California farms face continuing labor shortages


California growers continue to face labor shortages, according to a new survey.

Conducted by the California Farm Bureau Federation in collaboration with the University of California-Davis, the survey of 1,071 farmers and ranchers reported 56% of farmers who responded had been unable to hire all the employees they needed at some point during the previous five years, according to a news release.

The survey reported that for those farmers reporting employee shortages, at least 70% said they had more trouble hiring employees in 2017 and 2018.

“The survey shows farmers have tried and are trying all the tactics available to them, such as increased wages, changes in farming and cropping patterns, use of the existing H-2A visa program and automation where appropriate,” California Farm Bureau Federation president Jamie Johansson said in the release. “The missing element is an improved agricultural immigration system, to match willing employees with farm employers.”

Wages higher

The survey found 86% of farmers who completed the survey said they had raised wages in efforts to hire enough people, with 61% reporting they had hired a farm labor contractor to recruit employees, according to the release.

Mechanization of farm labor was also a trend, according to the release. The survey said more than half of farmers reported they have started using mechanization. Of those, the release said 56% said the use of mechanization was because of employee shortages.

Other findings:

37% of farmers said they had adjusted cultivation practices to ease labor shortages;

31% said they are switching acreage to less labor-intensive crops;

More farmers are using the H-2A agricultural visa program; but only about 6% of surveyed farmers said they had enrolled in it.

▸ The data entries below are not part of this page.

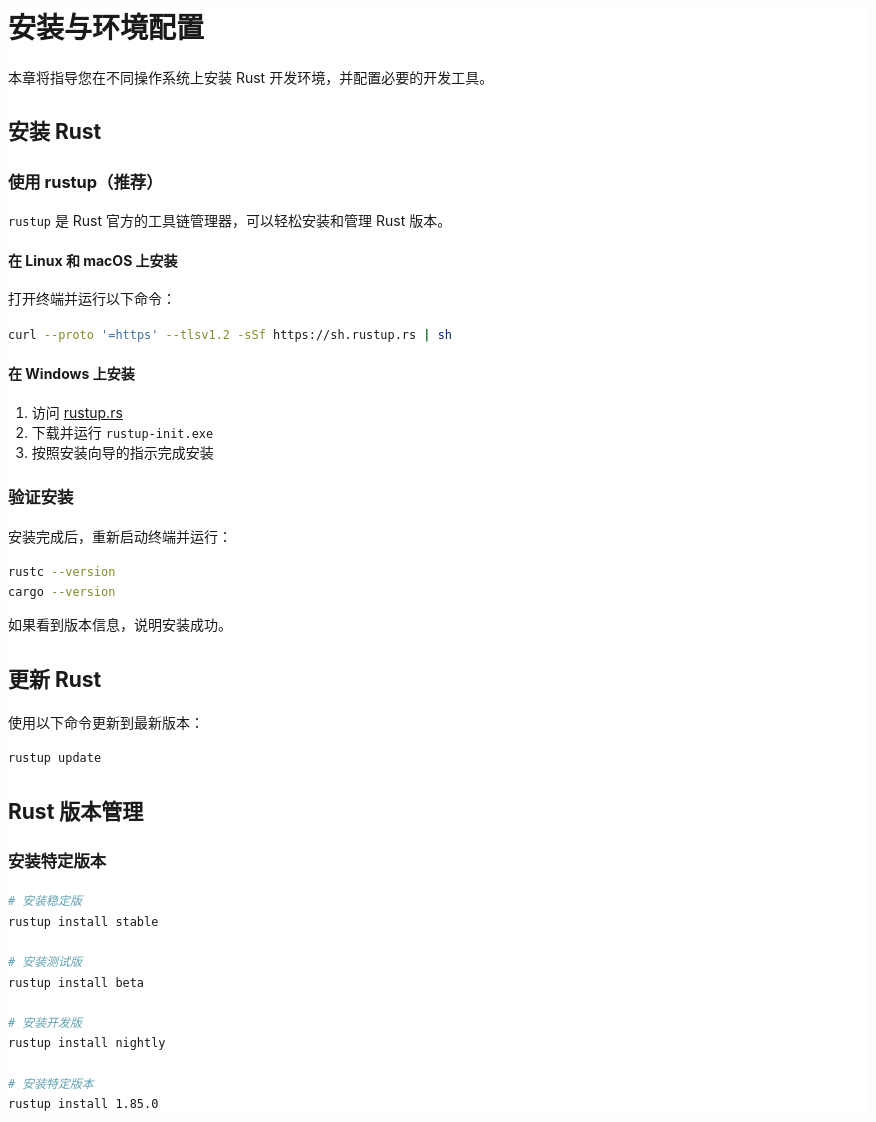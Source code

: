 # 安装与环境配置

本章将指导您在不同操作系统上安装 Rust 开发环境，并配置必要的开发工具。

## 安装 Rust

### 使用 rustup（推荐）

`rustup` 是 Rust 官方的工具链管理器，可以轻松安装和管理 Rust 版本。

#### 在 Linux 和 macOS 上安装

打开终端并运行以下命令：

```bash
curl --proto '=https' --tlsv1.2 -sSf https://sh.rustup.rs | sh
```

#### 在 Windows 上安装

1. 访问 [rustup.rs](https://rustup.rs/)
2. 下载并运行 `rustup-init.exe`
3. 按照安装向导的指示完成安装

### 验证安装

安装完成后，重新启动终端并运行：

```bash
rustc --version
cargo --version
```

如果看到版本信息，说明安装成功。

## 更新 Rust

使用以下命令更新到最新版本：

```bash
rustup update
```

## Rust 版本管理

### 安装特定版本

```bash
# 安装稳定版
rustup install stable

# 安装测试版
rustup install beta

# 安装开发版
rustup install nightly

# 安装特定版本
rustup install 1.85.0
```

“Through the years, the H-2A program has proven inadequate for farms in California and throughout the nation,” Johansson said in the release. “Farm Bureau will continue to work with Congress to create a secure, flexible, market-based immigration program that works better for both farmers and farm employees.”

The release said the 2019 results are similar to a California Farm Bureau survey in 2017, which revealed 55% of farmers said they had labor shortages.

The full survey report is available on the CFBF website.